Sunday, November 14, 2010

No, Really – Nobody Cares About the Deficit

Interesting - I wonder if the apathy about the federal deficit is in any way related to the current state of economic education in the US? Or, on the positive side, perhaps the populace has internalized a Hayekian view that the emergence through human action and not design will result in an unintended order?

http://krugman.blogs.nytimes.com/2010/11/14/no-really-nobody-cares-about-the-deficit/

7 comments:

  1. Just because the public isn't getting what it wished, doesn't mean it isn't getting what it needs. I think most Americans understand, on a basic level, is this: We can not continue to live beyond our means. Now if we can educate the average American that job creation is directly related to reduction of the deficit we'd be set.

    ReplyDelete
  2. There is a widespread belief that the government can create . . . jobs, growth, well being. This belief is pervasive and I wonder, given the elements of faith or belief, what the short term prospects are for changing this value of government.

    ReplyDelete
  3. If you mean this particular government's (Obama) values... there is no way they will change. What is positive is that the American public has demonstrated its disbelief this government. The Obama administrations continued actions have made the odds of a recovery in the next two years pretty small. Maybe the American public can be convinced that government isn't the answer.

    ReplyDelete
  4. This comment has been removed by the author.

    ReplyDelete
  5. I was using values as a belief system held by individual. A government cannot hold values, it reflects values held by a group of citizens.

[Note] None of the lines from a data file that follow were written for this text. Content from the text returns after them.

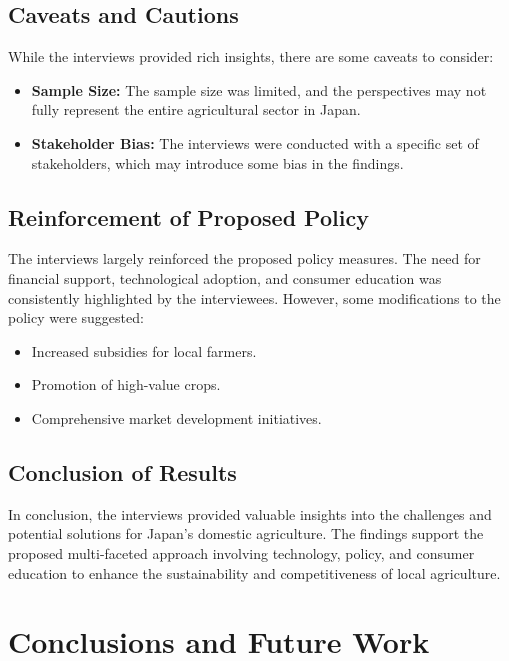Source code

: \documentclass{article} %
\begin{document}
\subsection{Caveats and Cautions}

While the interviews provided rich insights, there are some caveats to consider:

\begin{itemize}
    \item \textbf{Sample Size:} The sample size was limited, and the perspectives may not fully represent the entire agricultural sector in Japan.
    \item \textbf{Stakeholder Bias:} The interviews were conducted with a specific set of stakeholders, which may introduce some bias in the findings.
\end{itemize}

\subsection{Reinforcement of Proposed Policy}

The interviews largely reinforced the proposed policy measures. The need for financial support, technological adoption, and consumer education was consistently highlighted by the interviewees. However, some modifications to the policy were suggested:

\begin{itemize}
    \item Increased subsidies for local farmers.
    \item Promotion of high-value crops.
    \item Comprehensive market development initiatives.
\end{itemize}

\subsection{Conclusion of Results}

In conclusion, the interviews provided valuable insights into the challenges and potential solutions for Japan's domestic agriculture. The findings support the proposed multi-faceted approach involving technology, policy, and consumer education to enhance the sustainability and competitiveness of local agriculture.

\section{Conclusions and Future Work}
\label{sec:conclusion}
\end{document}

    I argue that the majority of Americans hold a value set that Sowell articulated in the Conflict of Visions - the unconstrained ideology or value. This value includes a set of beliefs about liberty, security, rights as opposed to freedom, responsibility and the role of the state.

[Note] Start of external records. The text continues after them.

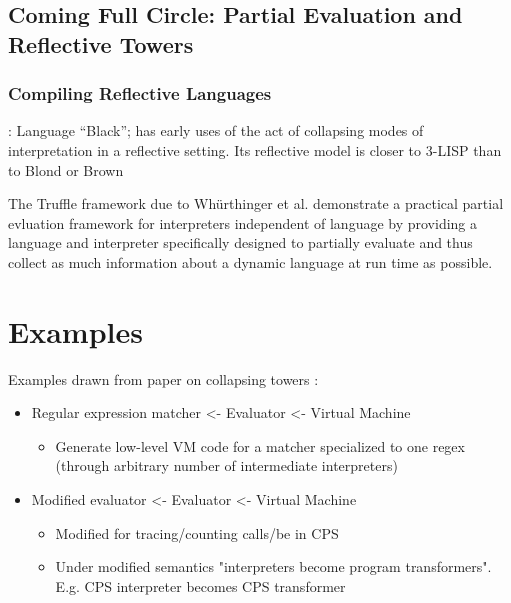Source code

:\documentclass{article}
\theoremstyle{definition}
\begin{document}
\subsection{Coming Full Circle: Partial Evaluation and Reflective Towers}
\subsubsection{Compiling Reflective Languages}
\cite{asai1996duplication}: Language ``Black''; has early uses of the act of collapsing modes of interpretation in a reflective setting. Its reflective model is closer to 3-LISP than to Blond or Brown
\cite{asai2015compiling}

The Truffle framework due to Wh{\"u}rthinger et al. \cite{wurthinger2017practical} demonstrate a practical partial evluation framework for interpreters independent of language by providing a language and interpreter specifically designed to partially evaluate and thus collect as much information about a dynamic language at run time as possible.

\section{Examples}
Examples drawn from paper on collapsing towers \cite{amin2017collapsing}:
\begin{itemize}
	\item Regular expression matcher <- Evaluator <- Virtual Machine
	\begin{itemize}
		\item Generate low-level VM code for a matcher specialized to one regex (through arbitrary number of intermediate interpreters)
	\end{itemize}
	\item Modified evaluator <- Evaluator <- Virtual Machine
	\begin{itemize}
		\item Modified for tracing/counting calls/be in CPS
		\item Under modified semantics "interpreters become program transformers". E.g. CPS interpreter becomes CPS transformer
	\end{itemize}
\end{itemize}
\end{document}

    This set of values has emerged and evolved beginning with the progressive movement, further developed (mutated) during the new deal period, found rich soil in the last 40 years of the 20th century and is most evident in farm subsidy (a program enthusiastically supported by members of both parties) the war on drugs, people and free speech. The latter was manifest in the republican Patriot Act - think John Ashcroft and owes an intellectual debt to Lincoln and other war presidents.

    I would also fear that beliefs cannot be convinced away - that the change in beliefs is an emergent process that takes time.

    ReplyDelete
  6. So does the future bode an American system that no longer views itself as exceptional? Are we destined to the fate of Europe with a cradle to grave government coverage along with the creeping demographic problems? Or are we looking at a more Orwellian type government? I have my suspicions but I am interested in your opinion.

    ReplyDelete
  7. Well, I am not certain about the notion of American Exceptionalism, with all apologies to deTocquille and Lipset. That said, as the participants in the conference honoring Douglass North earlier this month emphsized, and I tend to agree, emergent change in institutions is path dependent, uncertain and very difficult for anyone other than those with hubris to predict.

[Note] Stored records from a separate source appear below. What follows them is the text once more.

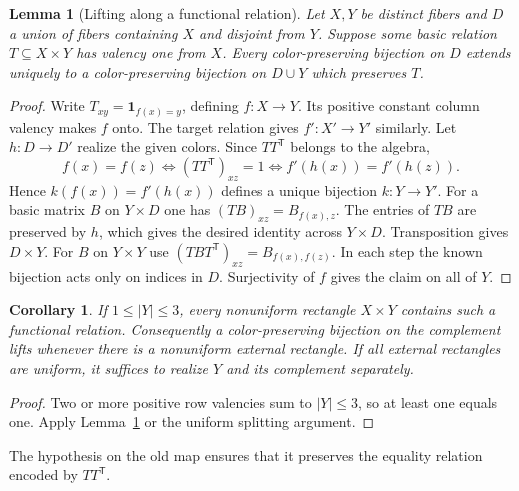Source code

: \documentclass[11pt,reqno]{amsart}
\numberwithin{equation}{section}
\newtheorem{lemma}[theorem]{Lemma}
\newtheorem{corollary}[theorem]{Corollary}
\theoremstyle{definition}
\begin{document}
\begin{lemma}[Lifting along a functional relation]\label{lem:functional}
Let $X,Y$ be distinct fibers and $D$ a union of fibers containing $X$ and disjoint from $Y$. Suppose some basic relation $T\subseteq X\times Y$ has valency one from $X$. Every color-preserving bijection on $D$ extends uniquely to a color-preserving bijection on $D\cup Y$ which preserves $T$.
\end{lemma}
\begin{proof}
Write $T_{xy}=\mathbf{1}_{f(x)=y}$, defining $f:X\to Y$. Its positive constant column valency makes $f$ onto. The target relation gives $f':X'\to Y'$ similarly. Let $h:D\to D'$ realize the given colors. Since $TT^{\mathsf T}$ belongs to the algebra,
\[
 f(x)=f(z)\iff (TT^{\mathsf T})_{xz}=1
          \iff f'(h(x))=f'(h(z)).
\]
Hence $k(f(x))=f'(h(x))$ defines a unique bijection $k:Y\to Y'$. For a basic matrix $B$ on $Y\times D$ one has $(TB)_{xz}=B_{f(x),z}$. The entries of $TB$ are preserved by $h$, which gives the desired identity across $Y\times D$. Transposition gives $D\times Y$. For $B$ on $Y\times Y$ use
$(TBT^{\mathsf T})_{xz}=B_{f(x),f(z)}$. In each step the known bijection acts only on indices in $D$. Surjectivity of $f$ gives the claim on all of $Y$.
\end{proof}
\begin{corollary}
If $1\le |Y|\le3$, every nonuniform rectangle $X\times Y$ contains such a functional relation. Consequently a color-preserving bijection on the complement lifts whenever there is a nonuniform external rectangle. If all external rectangles are uniform, it suffices to realize $Y$ and its complement separately.
\end{corollary}
\begin{proof}
Two or more positive row valencies sum to $|Y|\le3$, so at least one equals one. Apply Lemma~\ref{lem:functional} or the uniform splitting argument.
\end{proof}
The hypothesis on the old map ensures that it preserves the equality relation encoded by $TT^{\mathsf T}$.
\end{document}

    Demographic change in the US will certainly be impacted by Leviathan and the failed efforts to hinder the free flows of people, capital and trade.

    North argued that economic growth leads to an increasing demand for state, thus the welfare and warfare state that is so unfortunate.

    I am optimistic as Boettke's analogy for the future as a horse race between Smith, Schumpeter and the State. The first two still lead the second.